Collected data
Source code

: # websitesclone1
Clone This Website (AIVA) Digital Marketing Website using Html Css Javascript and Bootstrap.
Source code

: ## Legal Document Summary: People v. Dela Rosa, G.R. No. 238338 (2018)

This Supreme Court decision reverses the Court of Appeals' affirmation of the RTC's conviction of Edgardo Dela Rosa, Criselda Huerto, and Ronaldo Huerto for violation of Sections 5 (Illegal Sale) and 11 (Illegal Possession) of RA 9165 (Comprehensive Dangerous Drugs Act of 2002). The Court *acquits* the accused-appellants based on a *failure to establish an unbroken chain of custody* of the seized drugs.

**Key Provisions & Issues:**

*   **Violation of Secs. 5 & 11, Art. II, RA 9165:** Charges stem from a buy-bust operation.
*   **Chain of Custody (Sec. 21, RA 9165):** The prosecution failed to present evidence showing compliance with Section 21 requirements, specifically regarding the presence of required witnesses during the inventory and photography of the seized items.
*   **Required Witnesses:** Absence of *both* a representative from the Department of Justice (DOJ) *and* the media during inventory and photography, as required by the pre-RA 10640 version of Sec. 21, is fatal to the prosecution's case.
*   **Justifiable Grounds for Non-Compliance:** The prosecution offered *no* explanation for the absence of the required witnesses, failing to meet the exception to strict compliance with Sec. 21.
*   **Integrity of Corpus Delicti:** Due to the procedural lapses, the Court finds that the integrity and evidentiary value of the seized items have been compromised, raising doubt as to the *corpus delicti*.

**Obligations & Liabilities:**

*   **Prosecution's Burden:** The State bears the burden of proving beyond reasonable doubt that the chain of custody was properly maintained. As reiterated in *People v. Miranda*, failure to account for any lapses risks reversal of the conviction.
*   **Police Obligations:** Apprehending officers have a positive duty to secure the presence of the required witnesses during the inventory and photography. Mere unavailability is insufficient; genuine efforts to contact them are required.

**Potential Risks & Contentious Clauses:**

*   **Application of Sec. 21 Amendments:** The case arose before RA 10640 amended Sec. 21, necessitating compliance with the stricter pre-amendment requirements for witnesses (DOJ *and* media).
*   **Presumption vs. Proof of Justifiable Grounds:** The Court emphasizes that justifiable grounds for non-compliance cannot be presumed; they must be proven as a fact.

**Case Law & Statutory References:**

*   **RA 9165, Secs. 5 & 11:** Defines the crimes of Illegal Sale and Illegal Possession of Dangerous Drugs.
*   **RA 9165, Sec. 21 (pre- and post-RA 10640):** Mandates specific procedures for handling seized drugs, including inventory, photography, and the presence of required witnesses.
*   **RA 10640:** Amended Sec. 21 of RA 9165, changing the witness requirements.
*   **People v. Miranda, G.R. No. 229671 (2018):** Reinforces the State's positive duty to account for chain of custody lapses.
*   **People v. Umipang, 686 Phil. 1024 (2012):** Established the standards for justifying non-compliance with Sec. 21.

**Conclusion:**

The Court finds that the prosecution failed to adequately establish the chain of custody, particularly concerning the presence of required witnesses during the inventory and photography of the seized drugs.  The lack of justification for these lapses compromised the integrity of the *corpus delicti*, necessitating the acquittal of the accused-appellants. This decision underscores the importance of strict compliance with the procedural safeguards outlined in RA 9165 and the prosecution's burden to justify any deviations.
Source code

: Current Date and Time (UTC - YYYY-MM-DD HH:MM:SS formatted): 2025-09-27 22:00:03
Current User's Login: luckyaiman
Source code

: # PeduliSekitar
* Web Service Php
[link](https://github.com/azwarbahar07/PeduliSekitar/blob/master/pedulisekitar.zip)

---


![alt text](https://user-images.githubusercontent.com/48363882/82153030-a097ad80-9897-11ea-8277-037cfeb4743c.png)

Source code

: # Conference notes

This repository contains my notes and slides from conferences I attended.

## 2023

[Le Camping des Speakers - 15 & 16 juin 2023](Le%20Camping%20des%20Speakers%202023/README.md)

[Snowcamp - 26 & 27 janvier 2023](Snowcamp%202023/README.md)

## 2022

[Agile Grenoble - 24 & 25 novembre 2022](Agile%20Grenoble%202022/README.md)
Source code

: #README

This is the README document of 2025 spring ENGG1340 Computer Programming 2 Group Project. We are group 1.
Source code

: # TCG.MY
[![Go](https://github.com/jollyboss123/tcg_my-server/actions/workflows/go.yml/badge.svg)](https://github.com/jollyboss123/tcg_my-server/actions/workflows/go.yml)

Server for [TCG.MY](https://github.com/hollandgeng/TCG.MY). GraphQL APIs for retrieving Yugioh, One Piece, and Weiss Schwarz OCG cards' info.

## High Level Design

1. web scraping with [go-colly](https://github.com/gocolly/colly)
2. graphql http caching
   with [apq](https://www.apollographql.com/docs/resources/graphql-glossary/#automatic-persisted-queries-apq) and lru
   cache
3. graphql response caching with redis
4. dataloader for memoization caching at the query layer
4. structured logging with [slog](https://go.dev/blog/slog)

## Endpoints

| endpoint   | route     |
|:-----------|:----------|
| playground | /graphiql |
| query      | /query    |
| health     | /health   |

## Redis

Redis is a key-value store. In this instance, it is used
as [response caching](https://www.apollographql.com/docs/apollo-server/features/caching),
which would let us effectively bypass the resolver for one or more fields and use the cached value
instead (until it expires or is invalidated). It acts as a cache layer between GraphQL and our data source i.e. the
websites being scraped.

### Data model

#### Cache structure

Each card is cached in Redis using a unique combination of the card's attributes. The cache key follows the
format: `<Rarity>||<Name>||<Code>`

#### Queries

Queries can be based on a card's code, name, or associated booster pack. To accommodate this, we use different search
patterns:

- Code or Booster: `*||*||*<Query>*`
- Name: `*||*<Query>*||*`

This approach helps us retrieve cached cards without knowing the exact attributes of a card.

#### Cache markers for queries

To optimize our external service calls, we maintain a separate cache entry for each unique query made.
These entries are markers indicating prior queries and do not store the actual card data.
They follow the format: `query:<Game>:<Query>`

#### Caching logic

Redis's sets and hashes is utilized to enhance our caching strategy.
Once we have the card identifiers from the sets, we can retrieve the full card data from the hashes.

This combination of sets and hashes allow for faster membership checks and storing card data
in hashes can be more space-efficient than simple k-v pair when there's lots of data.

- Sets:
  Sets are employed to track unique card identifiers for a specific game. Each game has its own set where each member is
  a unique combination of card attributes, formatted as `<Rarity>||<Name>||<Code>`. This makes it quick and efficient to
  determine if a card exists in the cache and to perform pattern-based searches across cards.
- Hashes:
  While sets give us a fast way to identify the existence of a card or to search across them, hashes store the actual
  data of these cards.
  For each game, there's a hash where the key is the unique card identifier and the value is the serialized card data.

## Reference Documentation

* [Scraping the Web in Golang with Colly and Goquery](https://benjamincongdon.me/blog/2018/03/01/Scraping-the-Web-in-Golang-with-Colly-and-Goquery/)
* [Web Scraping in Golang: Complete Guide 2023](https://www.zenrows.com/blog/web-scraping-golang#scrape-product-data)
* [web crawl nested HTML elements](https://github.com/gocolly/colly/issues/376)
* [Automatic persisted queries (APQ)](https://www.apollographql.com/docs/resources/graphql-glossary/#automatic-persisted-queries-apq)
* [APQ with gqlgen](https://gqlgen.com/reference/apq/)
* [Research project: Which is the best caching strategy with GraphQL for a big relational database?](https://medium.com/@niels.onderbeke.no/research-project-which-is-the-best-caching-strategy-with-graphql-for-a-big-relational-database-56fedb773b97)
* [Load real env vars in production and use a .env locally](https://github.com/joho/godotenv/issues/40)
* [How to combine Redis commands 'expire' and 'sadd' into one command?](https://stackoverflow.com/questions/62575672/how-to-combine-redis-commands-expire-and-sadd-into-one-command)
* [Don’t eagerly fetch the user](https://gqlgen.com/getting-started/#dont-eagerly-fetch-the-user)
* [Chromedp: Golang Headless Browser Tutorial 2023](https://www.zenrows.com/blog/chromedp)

EXERCISE DETAILS –
The answer is to be one number: the count of lines in the entries containing the string "resources".

RESPONSE TO THE EXERCISE –
2